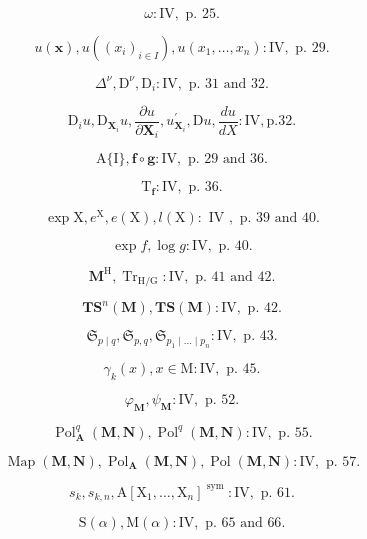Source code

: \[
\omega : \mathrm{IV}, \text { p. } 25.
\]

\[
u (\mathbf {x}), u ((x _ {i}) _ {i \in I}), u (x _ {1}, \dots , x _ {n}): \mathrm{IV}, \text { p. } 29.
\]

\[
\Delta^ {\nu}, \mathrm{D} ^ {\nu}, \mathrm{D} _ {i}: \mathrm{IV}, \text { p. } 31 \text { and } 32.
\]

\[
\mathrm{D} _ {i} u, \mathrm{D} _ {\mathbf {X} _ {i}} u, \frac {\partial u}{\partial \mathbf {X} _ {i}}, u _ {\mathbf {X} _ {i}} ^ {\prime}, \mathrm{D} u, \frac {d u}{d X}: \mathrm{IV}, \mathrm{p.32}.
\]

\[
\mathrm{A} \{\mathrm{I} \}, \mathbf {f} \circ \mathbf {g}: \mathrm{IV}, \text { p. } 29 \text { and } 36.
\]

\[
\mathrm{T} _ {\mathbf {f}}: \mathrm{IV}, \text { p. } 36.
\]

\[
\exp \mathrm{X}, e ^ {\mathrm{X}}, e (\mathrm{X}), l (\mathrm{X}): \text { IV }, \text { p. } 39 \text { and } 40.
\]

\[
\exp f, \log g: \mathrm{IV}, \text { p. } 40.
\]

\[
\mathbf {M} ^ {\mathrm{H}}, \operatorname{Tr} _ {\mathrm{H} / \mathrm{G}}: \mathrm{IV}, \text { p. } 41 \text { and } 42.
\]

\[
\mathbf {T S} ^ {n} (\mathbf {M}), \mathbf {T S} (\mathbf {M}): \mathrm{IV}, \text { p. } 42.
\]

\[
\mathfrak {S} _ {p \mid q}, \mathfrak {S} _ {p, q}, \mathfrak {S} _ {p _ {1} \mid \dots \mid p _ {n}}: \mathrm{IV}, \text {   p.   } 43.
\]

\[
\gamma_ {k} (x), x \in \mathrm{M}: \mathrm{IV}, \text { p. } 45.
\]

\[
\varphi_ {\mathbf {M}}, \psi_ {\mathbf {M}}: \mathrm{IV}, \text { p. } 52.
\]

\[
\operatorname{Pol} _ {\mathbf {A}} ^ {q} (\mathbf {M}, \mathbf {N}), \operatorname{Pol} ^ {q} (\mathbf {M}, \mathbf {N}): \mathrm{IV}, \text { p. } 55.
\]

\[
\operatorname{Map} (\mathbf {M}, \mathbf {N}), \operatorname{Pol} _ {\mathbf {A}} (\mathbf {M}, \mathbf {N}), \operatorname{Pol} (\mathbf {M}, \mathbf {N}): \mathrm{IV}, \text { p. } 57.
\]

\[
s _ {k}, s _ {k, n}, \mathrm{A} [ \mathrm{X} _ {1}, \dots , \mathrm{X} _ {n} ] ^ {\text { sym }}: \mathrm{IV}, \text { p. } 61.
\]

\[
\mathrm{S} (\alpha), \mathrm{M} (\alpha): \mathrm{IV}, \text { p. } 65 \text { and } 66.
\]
____
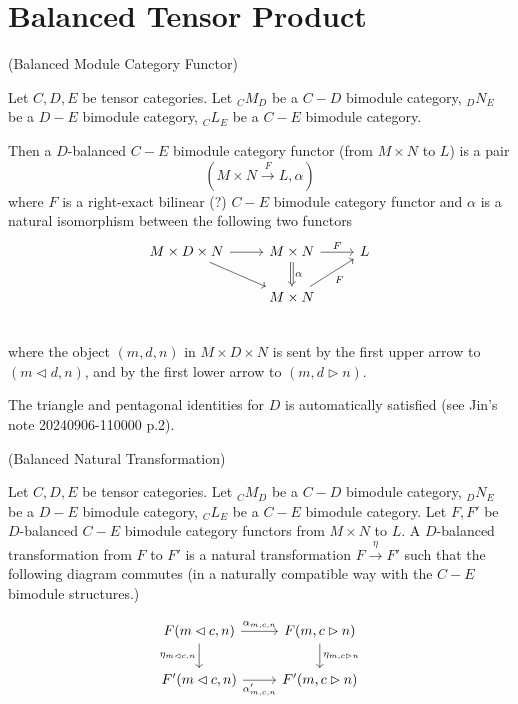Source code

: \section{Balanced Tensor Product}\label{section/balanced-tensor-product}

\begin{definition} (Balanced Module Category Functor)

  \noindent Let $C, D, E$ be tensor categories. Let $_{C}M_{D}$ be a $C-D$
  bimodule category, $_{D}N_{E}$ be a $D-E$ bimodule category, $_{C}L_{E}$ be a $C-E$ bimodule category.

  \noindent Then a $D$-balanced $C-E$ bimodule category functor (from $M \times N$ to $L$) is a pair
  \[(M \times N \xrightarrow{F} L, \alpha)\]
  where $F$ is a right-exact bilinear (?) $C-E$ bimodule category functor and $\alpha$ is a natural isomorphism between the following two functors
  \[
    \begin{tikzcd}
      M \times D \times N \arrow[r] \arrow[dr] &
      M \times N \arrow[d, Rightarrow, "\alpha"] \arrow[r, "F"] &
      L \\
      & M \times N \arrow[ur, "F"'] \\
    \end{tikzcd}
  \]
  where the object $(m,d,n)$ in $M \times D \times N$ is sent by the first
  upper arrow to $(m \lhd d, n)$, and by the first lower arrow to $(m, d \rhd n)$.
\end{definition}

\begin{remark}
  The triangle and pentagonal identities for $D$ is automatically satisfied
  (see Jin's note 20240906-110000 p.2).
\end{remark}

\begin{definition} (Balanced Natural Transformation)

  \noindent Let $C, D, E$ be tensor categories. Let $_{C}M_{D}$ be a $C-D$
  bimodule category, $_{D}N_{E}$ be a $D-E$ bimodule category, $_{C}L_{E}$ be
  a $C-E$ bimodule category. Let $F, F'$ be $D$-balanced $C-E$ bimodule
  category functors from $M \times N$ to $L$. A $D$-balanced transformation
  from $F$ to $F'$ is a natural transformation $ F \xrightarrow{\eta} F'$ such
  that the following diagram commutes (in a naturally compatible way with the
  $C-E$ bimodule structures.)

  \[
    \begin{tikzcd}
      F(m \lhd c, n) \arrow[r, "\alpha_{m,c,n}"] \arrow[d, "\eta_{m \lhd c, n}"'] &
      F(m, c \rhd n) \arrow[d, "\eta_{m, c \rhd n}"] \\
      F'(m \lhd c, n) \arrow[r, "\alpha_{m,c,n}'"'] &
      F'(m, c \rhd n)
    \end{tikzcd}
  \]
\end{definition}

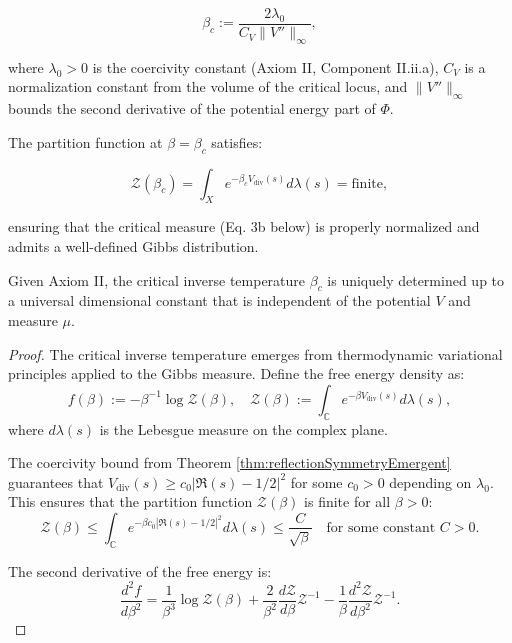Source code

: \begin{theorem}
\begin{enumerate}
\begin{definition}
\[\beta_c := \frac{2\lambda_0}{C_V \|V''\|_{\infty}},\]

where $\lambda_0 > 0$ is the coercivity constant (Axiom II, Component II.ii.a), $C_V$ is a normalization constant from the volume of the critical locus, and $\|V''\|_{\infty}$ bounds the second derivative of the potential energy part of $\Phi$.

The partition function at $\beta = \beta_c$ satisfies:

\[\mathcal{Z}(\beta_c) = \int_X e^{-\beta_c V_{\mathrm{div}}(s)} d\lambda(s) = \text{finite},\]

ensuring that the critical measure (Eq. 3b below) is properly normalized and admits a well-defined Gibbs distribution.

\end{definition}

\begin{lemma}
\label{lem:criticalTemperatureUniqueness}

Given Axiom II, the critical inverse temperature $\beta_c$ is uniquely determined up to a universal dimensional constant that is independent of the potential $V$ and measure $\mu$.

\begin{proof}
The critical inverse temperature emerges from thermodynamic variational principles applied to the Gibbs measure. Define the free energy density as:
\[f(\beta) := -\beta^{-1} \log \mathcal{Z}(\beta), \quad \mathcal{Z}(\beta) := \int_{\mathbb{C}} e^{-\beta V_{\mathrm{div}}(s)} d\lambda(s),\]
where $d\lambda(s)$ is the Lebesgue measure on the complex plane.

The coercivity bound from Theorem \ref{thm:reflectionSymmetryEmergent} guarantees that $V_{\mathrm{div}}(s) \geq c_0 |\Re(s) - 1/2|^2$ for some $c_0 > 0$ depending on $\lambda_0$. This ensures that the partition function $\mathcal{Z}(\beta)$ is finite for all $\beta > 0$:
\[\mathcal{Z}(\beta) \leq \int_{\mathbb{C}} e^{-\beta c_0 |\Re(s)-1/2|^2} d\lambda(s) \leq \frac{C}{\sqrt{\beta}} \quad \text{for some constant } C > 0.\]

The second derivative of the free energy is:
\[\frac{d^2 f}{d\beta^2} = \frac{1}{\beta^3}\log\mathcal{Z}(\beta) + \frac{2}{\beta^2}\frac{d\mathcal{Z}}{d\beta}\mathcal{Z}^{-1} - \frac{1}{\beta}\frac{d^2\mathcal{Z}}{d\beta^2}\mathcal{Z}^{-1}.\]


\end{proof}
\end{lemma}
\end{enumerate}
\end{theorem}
____
* [WHAT IS REQUIRED]: Wherever the word "finite" appears in a line of the data above, copy that line.

* [RESPONSE]:
\[\mathcal{Z}(\beta_c) = \int_X e^{-\beta_c V_{\mathrm{div}}(s)} d\lambda(s) = \text{finite},\]
The coercivity bound from Theorem \ref{thm:reflectionSymmetryEmergent} guarantees that $V_{\mathrm{div}}(s) \geq c_0 |\Re(s) - 1/2|^2$ for some $c_0 > 0$ depending on $\lambda_0$. This ensures that the partition function $\mathcal{Z}(\beta)$ is finite for all $\beta > 0$:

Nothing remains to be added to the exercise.